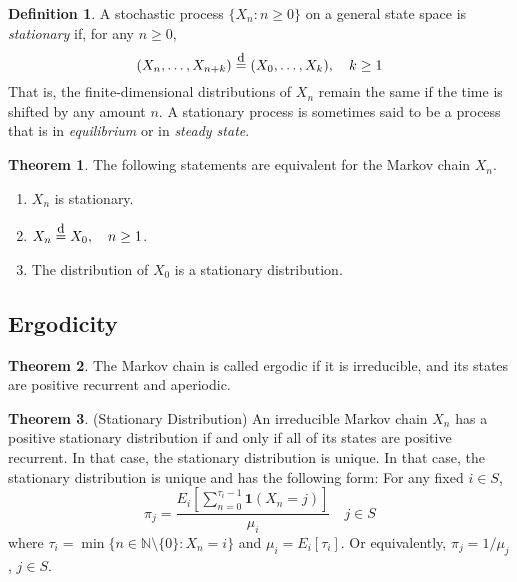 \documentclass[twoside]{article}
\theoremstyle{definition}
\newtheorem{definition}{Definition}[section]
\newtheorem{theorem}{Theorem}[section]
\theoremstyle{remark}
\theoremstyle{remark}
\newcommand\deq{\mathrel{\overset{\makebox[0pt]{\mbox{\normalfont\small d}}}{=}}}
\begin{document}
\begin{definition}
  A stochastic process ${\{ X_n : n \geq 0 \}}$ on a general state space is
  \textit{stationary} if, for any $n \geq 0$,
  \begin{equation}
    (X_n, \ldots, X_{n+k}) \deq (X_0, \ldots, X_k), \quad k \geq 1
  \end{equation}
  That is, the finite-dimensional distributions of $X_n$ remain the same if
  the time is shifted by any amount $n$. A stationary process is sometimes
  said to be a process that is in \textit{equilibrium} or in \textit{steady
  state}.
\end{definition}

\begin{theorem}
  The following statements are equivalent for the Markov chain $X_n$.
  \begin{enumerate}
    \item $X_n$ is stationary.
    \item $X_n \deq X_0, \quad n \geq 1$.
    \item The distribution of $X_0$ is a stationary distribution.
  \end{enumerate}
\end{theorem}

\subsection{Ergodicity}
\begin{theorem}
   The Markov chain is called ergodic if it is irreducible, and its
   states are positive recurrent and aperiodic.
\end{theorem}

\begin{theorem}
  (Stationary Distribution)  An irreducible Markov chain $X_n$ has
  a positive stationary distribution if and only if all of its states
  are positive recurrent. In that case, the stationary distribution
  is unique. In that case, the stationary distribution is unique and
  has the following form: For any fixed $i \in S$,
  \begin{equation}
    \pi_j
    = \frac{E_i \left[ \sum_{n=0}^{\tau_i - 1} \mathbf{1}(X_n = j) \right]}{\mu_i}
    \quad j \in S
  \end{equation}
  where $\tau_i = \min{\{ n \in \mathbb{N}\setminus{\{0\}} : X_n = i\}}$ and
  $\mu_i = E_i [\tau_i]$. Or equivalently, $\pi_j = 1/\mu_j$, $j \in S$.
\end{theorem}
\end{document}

### [TO DO]
Which lines of the data contain the string "states"? Copy each of them.

### [EXERCISE SOLUTION]
   states are positive recurrent and aperiodic.
  a positive stationary distribution if and only if all of its states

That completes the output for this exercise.